I've used Linux exclusively for several years now, but problems that killed earlier attempts were:
I'd encounter a hardware driver issue I didn't know how to fix (Nvidia...)
I'd dual-boot Windows for playing games and maintaining both OSes was too much (this was pre-Steam client on Linux)
I wanted to customize some setting that the desktop environment's control panel didn't support, and I'd have to copy/paste terminal commands I didn't understand, usually breaking something which necessitated a reinstall.
Ubuntu would provide outdated / buggy versions of software, and installing the newer version meant installing PPAs which could conflict with other packages / cause other instabilities I didn't know how to fix.
The first two have seen massive improvements but I still find most desktop environments limiting if you aren't a terminal expert / Arch type of user, and Ubuntu still provides buggy versions of programs.
It's the only one I've used so far, but KDE Plasma has worked pretty well for me. I use EndeavourOS as my distro, which apparently is like Arch with training wheels, but it's worked really well for me. It's definitely solved your last issue as you can easily access the Arch User Repository.

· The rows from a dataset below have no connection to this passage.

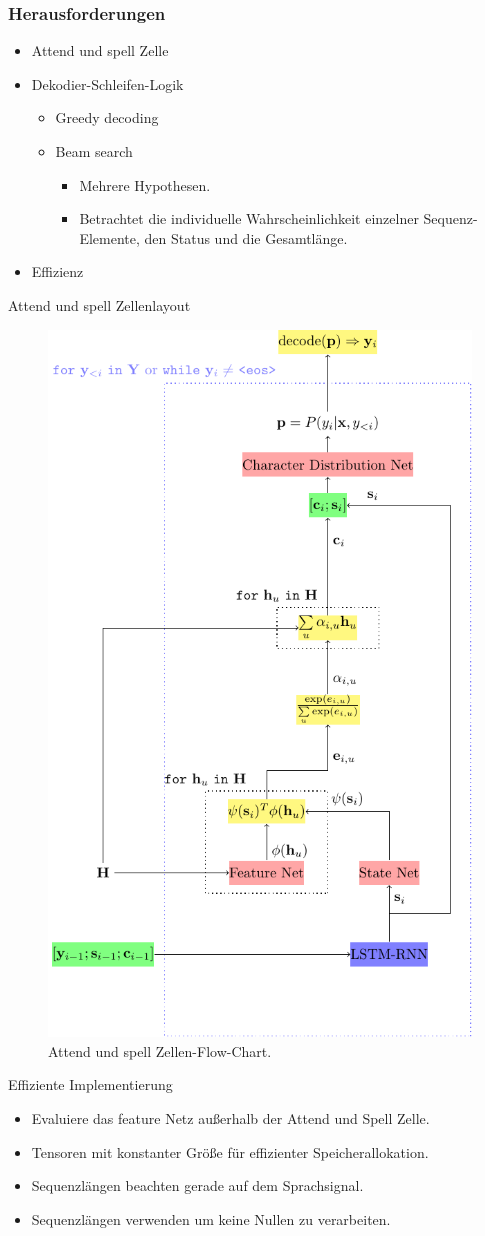 \documentclass[10pt]{beamer}
\begin{document}
\begin{frame}[fragile]
\frametitle{Herausforderungen}
\begin{itemize}

\item Attend und spell Zelle
\item Dekodier-Schleifen-Logik
	\begin{itemize}
	\item Greedy decoding
	\item Beam search
		\begin{itemize}
		\item Mehrere Hypothesen.
		\item Betrachtet die individuelle Wahrscheinlichkeit einzelner
			  Sequenz-Elemente, den Status und die Gesamtlänge.
		\end{itemize}
	\end{itemize}
\item Effizienz
\end{itemize}
\end{frame}

\begin{frame}{Attend und spell Zellenlayout}
	\begin{figure}
	\includegraphics[height=6.5 cm]{../tikz/asCellType1}
	\caption{Attend und spell Zellen-Flow-Chart.}
	\end{figure}
\end{frame}

\begin{frame}{Effiziente Implementierung}
	\begin{itemize}
		\item Evaluiere das feature Netz außerhalb der Attend und Spell
			  Zelle.
		\item Tensoren mit konstanter Größe für effizienter
			  Speicherallokation.
		\item Sequenzlängen beachten gerade auf dem Sprachsignal.
		\item Sequenzlängen verwenden um keine Nullen zu verarbeiten.
	\end{itemize}
\end{frame}
\end{document}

Yeah I think for the typical user non-rolling distros introduce more problems than they solve. It makes sense in a server environment, but it was so frustrating to look up a severe bug, find its bug report, and see that it had already been fixed upstream 6 months previous. Glad that there are better options now for users of different skill levels.
That hardware issue I encountered was actually because the Nvidia drivers bundled by Ubuntu were old and didn't support my card, not because Nvidia's latest drivers had issues. Crazy that Ubuntu was okay with having their latest release just not work on a mid-range GPU (Nouveau also didn't support the card yet).